Nam, Sun Ah, Kim, Wan-Young, Kim, Jin-Won, Kang, Min Gyu, Park, Sang Hee, Lee, Myung-Shik, Kim, Hyung Wook, Yang, Chul Woo, Kim, Jin, Kim, Yong Kyun
Biochemical and biophysical research communications 2019 v.508 no.3 pp. 965-972
apoptosis, autophagy, caspase-1, fibrosis, inflammasomes, interleukins, kidney diseases, kidneys, mice, protective effect, signal transduction, stromal cells, transforming growth factor beta
Renal fibrosis is the final common pathway of various renal injuries and it leads to chronic kidney disease. Recent studies reported that FOXD1-lineage pericyte plays a critical role in tubulointerstitial fibrosis (TIF). However the regulatory mechanisms remain unclear. Autophagy is a cellular process of degradation of damaged cytoplasmic components that regulates cell death and proliferation. To investigate the role of autophagy in FOXD1-lineage pericytes on renal TIF, we generated the FOXD1-lineage stromal cell-specific Atg7 deletion (Atg7△FOXD1) mice. FOXD1-lineage stromal cell-specific Atg7 deletion enhanced renal TIF through Smad-dependent transforming growth factor (TGF)-β signaling after unilateral ureteral obstruction (UUO).

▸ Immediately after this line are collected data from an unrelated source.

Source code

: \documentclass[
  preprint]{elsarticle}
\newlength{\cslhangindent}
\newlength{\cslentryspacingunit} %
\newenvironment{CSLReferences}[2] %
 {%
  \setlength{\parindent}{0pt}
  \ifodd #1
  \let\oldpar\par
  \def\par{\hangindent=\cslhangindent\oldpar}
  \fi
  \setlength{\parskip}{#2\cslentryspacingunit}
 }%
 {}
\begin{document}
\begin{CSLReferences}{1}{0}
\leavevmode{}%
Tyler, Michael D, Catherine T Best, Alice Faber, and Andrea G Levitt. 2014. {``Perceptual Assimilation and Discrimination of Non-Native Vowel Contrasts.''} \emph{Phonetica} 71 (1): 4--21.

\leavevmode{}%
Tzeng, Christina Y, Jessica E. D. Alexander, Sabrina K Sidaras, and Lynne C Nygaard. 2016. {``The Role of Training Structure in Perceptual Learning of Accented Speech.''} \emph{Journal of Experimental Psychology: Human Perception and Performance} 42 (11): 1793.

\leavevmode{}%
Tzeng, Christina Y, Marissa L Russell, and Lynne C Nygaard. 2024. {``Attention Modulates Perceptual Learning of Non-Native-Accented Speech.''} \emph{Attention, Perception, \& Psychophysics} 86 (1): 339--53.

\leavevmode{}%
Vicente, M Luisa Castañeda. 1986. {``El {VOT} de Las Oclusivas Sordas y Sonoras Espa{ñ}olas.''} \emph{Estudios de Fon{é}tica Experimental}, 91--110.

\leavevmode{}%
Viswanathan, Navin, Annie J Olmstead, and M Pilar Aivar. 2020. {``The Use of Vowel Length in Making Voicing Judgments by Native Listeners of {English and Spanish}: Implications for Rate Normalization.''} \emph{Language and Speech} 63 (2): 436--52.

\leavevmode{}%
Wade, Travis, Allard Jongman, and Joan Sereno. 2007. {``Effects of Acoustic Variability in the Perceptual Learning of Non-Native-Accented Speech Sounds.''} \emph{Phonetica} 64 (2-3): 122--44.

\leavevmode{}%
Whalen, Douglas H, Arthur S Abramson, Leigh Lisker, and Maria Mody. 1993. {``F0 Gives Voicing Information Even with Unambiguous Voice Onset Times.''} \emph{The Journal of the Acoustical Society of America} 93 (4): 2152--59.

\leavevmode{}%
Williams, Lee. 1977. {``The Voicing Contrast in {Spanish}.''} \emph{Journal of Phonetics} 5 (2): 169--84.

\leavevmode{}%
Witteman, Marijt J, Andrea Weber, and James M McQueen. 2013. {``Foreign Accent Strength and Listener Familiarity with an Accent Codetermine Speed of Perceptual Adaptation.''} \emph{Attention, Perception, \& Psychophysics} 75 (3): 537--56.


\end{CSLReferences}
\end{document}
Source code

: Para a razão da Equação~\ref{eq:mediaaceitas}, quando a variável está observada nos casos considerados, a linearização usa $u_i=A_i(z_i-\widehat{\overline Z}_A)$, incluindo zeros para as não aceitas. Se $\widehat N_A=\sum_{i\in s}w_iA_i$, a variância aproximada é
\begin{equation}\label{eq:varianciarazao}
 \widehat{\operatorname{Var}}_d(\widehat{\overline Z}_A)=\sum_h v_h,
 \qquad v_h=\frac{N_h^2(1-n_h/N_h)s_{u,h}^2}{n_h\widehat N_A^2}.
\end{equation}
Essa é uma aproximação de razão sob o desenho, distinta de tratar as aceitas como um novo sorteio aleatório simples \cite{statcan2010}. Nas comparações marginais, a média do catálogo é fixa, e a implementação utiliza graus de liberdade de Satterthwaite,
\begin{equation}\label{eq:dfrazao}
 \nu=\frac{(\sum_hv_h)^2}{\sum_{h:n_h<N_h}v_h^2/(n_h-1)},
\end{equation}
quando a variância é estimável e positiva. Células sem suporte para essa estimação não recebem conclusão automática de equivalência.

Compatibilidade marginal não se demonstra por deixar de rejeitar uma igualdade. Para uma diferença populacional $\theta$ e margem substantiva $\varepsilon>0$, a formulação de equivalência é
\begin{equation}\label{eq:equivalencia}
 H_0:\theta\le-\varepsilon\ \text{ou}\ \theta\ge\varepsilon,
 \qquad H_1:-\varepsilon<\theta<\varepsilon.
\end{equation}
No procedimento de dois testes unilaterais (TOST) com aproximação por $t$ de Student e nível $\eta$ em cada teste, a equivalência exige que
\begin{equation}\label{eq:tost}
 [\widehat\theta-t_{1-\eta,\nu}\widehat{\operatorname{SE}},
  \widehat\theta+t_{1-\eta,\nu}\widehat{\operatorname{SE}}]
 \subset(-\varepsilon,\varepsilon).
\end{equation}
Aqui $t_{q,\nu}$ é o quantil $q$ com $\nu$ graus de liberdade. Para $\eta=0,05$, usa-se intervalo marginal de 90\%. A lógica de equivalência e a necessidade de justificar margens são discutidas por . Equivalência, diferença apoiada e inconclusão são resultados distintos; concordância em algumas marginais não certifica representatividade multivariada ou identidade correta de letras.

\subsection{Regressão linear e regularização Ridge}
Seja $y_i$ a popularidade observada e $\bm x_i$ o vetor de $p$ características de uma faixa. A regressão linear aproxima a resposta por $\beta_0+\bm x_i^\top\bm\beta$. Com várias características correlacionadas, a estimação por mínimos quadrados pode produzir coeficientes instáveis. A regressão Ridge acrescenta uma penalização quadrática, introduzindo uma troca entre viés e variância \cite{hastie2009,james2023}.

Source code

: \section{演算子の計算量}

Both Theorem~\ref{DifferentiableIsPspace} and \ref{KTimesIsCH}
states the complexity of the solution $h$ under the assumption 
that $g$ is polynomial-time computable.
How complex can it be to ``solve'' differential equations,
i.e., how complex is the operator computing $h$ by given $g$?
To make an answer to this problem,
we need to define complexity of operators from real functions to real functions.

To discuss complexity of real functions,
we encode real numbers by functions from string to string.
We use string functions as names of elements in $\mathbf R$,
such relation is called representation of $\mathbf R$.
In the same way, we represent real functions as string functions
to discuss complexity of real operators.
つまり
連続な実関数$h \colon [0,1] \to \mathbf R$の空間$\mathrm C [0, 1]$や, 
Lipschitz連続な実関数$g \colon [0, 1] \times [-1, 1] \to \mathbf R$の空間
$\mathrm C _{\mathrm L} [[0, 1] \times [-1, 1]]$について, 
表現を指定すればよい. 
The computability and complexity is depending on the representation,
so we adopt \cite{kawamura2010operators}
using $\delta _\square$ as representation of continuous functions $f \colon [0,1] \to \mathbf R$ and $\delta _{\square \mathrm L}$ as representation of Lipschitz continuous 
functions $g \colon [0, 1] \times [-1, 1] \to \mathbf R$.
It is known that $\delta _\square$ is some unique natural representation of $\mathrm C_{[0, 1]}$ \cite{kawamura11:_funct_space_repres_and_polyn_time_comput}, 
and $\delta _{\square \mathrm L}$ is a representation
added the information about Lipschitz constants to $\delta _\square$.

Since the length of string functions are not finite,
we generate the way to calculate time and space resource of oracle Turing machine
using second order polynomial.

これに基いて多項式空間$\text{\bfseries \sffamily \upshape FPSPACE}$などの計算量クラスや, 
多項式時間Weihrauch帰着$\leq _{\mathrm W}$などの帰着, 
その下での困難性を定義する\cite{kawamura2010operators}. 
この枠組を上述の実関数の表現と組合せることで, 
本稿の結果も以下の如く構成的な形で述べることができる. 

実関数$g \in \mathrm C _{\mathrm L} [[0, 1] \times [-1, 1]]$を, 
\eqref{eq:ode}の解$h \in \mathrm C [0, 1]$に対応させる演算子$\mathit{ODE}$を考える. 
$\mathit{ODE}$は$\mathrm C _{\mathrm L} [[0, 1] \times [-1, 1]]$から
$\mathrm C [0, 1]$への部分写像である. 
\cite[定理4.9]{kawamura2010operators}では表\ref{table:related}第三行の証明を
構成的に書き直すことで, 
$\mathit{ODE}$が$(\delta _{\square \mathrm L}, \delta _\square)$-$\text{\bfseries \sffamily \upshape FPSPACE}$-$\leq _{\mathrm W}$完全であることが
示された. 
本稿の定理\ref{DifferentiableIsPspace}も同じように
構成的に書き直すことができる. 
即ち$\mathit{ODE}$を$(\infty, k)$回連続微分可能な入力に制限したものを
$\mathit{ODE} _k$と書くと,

FOXD1-lineage stromal cell-specific Atg7 deletion increased the accumulation of interstitial myofibroblasts and enhanced the differentiation of pericytes into myofibroblasts after UUO. Peritubular capillary rarefaction was accelerated in Atg7△FOXD1 mice after UUO. Atg7△FOXD1 mice increased the accumulation of SQSTM1/p62-positive aggregates in the obstructed kidney and resulted in increased expression of NLRP3 inflammasome, interleukin (IL) 1-β and caspase-1 signaling pathway, which enhanced apoptosis of interstitial cells after UUO. In summary, our data showed that autophagy in FOXD1-lineage stromal cells plays a protective role in renal TIF through regulating the Smad4 dependent TGF-β an NLRP3 inflammasome signaling pathway.